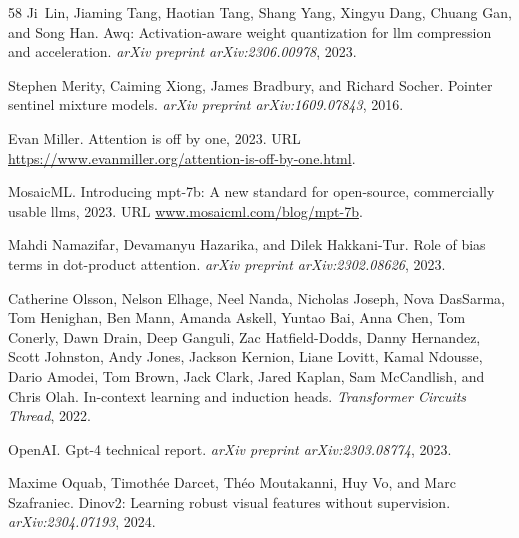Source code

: \documentclass[10pt]{article}
\theoremstyle{definition}
\theoremstyle{plain}
\begin{document}
\begin{thebibliography}{58}
Ji~Lin, Jiaming Tang, Haotian Tang, Shang Yang, Xingyu Dang, Chuang Gan, and Song Han.
\newblock Awq: Activation-aware weight quantization for llm compression and acceleration.
\newblock \emph{arXiv preprint arXiv:2306.00978}, 2023.

Stephen Merity, Caiming Xiong, James Bradbury, and Richard Socher.
\newblock Pointer sentinel mixture models.
\newblock \emph{arXiv preprint arXiv:1609.07843}, 2016.

Evan Miller.
\newblock Attention is off by one, 2023.
\newblock URL \url{https://www.evanmiller.org/attention-is-off-by-one.html}.

MosaicML.
\newblock Introducing mpt-7b: A new standard for open-source, commercially usable llms, 2023.
\newblock URL \url{www.mosaicml.com/blog/mpt-7b}.

Mahdi Namazifar, Devamanyu Hazarika, and Dilek Hakkani-Tur.
\newblock Role of bias terms in dot-product attention.
\newblock \emph{arXiv preprint arXiv:2302.08626}, 2023.

Catherine Olsson, Nelson Elhage, Neel Nanda, Nicholas Joseph, Nova DasSarma, Tom Henighan, Ben Mann, Amanda Askell, Yuntao Bai, Anna Chen, Tom Conerly, Dawn Drain, Deep Ganguli, Zac Hatfield-Dodds, Danny Hernandez, Scott Johnston, Andy Jones, Jackson Kernion, Liane Lovitt, Kamal Ndousse, Dario Amodei, Tom Brown, Jack Clark, Jared Kaplan, Sam McCandlish, and Chris Olah.
\newblock In-context learning and induction heads.
\newblock \emph{Transformer Circuits Thread}, 2022.

OpenAI.
\newblock Gpt-4 technical report.
\newblock \emph{arXiv preprint arXiv:2303.08774}, 2023.

Maxime Oquab, Timothée Darcet, Théo Moutakanni, Huy Vo, and Marc Szafraniec.
\newblock Dinov2: Learning robust visual features without supervision.
\newblock \emph{arXiv:2304.07193}, 2024.


\end{thebibliography}
\end{document}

____________________

=== TASK BRIEF ===
What you return should be the full listing, unchanged, minus the pictures.

=== WRITTEN REPLY ===
Source code

: \documentclass[10pt]{article}
\theoremstyle{definition}
\theoremstyle{plain}
\begin{document}
\begin{thebibliography}{58}
Ji~Lin, Jiaming Tang, Haotian Tang, Shang Yang, Xingyu Dang, Chuang Gan, and Song Han.
\newblock Awq: Activation-aware weight quantization for llm compression and acceleration.
\newblock \emph{arXiv preprint arXiv:2306.00978}, 2023.

Stephen Merity, Caiming Xiong, James Bradbury, and Richard Socher.
\newblock Pointer sentinel mixture models.
\newblock \emph{arXiv preprint arXiv:1609.07843}, 2016.

Evan Miller.
\newblock Attention is off by one, 2023.
\newblock URL \url{https://www.evanmiller.org/attention-is-off-by-one.html}.

MosaicML.
\newblock Introducing mpt-7b: A new standard for open-source, commercially usable llms, 2023.
\newblock URL \url{www.mosaicml.com/blog/mpt-7b}.

Mahdi Namazifar, Devamanyu Hazarika, and Dilek Hakkani-Tur.
\newblock Role of bias terms in dot-product attention.
\newblock \emph{arXiv preprint arXiv:2302.08626}, 2023.

Catherine Olsson, Nelson Elhage, Neel Nanda, Nicholas Joseph, Nova DasSarma, Tom Henighan, Ben Mann, Amanda Askell, Yuntao Bai, Anna Chen, Tom Conerly, Dawn Drain, Deep Ganguli, Zac Hatfield-Dodds, Danny Hernandez, Scott Johnston, Andy Jones, Jackson Kernion, Liane Lovitt, Kamal Ndousse, Dario Amodei, Tom Brown, Jack Clark, Jared Kaplan, Sam McCandlish, and Chris Olah.
\newblock In-context learning and induction heads.
\newblock \emph{Transformer Circuits Thread}, 2022.

OpenAI.
\newblock Gpt-4 technical report.
\newblock \emph{arXiv preprint arXiv:2303.08774}, 2023.

Maxime Oquab, Timothée Darcet, Théo Moutakanni, Huy Vo, and Marc Szafraniec.
\newblock Dinov2: Learning robust visual features without supervision.
\newblock \emph{arXiv:2304.07193}, 2024.


\end{thebibliography}
\end{document}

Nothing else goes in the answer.